ENTRIES PROVIDED section start

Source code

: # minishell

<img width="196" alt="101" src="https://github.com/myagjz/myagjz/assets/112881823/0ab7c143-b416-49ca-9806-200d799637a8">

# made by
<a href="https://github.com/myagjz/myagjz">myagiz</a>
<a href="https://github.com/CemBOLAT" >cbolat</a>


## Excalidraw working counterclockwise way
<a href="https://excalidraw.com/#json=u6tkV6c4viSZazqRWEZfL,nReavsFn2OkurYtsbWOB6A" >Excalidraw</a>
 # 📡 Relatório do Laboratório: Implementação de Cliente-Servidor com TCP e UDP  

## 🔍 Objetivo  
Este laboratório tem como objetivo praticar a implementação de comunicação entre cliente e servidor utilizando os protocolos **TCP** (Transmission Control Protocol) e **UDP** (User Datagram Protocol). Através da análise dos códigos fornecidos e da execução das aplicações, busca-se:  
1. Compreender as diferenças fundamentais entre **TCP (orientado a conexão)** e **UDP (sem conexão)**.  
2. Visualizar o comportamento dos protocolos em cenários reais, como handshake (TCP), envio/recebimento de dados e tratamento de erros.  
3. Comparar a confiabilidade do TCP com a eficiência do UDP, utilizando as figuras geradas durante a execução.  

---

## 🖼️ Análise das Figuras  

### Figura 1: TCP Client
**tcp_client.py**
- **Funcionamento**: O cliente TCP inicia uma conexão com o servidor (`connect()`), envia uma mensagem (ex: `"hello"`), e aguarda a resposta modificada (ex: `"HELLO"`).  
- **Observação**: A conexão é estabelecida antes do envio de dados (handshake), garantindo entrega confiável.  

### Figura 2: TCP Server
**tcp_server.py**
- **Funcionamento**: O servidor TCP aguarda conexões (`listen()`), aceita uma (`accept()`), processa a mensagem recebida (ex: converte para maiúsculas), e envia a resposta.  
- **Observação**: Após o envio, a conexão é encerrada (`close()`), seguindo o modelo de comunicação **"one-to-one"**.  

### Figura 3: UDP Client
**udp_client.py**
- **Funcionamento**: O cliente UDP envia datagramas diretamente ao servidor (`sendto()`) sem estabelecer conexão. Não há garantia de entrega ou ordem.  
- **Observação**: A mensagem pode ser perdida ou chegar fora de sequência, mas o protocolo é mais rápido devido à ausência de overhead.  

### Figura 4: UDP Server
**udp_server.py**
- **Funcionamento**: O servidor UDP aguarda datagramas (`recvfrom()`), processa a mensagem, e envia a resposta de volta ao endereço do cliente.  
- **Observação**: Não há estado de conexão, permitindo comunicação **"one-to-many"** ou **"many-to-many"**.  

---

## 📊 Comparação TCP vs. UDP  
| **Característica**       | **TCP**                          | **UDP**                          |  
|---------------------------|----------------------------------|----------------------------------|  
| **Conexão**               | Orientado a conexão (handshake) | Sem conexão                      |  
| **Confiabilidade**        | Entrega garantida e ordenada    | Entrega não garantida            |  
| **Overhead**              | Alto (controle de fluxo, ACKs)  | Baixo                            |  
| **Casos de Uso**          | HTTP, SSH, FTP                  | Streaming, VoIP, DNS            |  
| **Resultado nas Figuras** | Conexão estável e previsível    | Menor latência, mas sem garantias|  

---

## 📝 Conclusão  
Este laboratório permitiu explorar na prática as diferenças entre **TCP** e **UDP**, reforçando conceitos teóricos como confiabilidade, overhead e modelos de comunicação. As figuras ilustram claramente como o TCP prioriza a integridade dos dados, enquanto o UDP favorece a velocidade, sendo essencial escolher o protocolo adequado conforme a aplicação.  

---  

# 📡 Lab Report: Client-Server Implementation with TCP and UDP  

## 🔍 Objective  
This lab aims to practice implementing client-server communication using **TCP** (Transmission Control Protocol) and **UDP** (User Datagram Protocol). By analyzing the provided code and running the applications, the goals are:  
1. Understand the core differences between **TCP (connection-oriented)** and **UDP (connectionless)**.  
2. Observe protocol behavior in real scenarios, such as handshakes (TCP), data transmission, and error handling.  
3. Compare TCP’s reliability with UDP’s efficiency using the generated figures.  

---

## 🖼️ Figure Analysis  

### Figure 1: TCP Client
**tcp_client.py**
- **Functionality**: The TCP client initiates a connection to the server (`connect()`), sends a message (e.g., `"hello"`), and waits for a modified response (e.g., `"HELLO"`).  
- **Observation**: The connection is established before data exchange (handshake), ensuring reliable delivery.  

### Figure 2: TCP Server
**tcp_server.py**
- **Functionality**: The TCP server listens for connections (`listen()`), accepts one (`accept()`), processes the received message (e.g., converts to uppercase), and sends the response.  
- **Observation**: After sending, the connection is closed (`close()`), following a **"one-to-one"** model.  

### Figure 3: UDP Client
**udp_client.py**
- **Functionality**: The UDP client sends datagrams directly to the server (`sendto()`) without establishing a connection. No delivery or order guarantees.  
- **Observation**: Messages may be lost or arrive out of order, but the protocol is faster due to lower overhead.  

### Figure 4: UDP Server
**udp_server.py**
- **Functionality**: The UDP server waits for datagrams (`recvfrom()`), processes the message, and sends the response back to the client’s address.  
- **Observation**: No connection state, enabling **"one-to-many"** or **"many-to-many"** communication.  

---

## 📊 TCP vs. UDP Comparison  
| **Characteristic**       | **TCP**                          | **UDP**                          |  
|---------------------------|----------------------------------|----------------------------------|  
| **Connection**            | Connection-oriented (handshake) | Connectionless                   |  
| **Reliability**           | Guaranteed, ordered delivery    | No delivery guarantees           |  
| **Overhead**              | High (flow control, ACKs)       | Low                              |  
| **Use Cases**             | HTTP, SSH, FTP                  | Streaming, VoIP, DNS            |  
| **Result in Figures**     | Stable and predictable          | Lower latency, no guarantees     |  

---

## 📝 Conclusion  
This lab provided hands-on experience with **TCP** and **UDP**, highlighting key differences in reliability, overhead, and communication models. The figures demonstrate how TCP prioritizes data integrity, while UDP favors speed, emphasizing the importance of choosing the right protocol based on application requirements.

ENTRIES PROVIDED section end

(GOAL OF THE EXERCISE) Find the lines above that hold "VoIP", then copy each of them.

(YOUR SOLUTION)
| **Casos de Uso**          | HTTP, SSH, FTP                  | Streaming, VoIP, DNS            |  
| **Use Cases**             | HTTP, SSH, FTP                  | Streaming, VoIP, DNS            |  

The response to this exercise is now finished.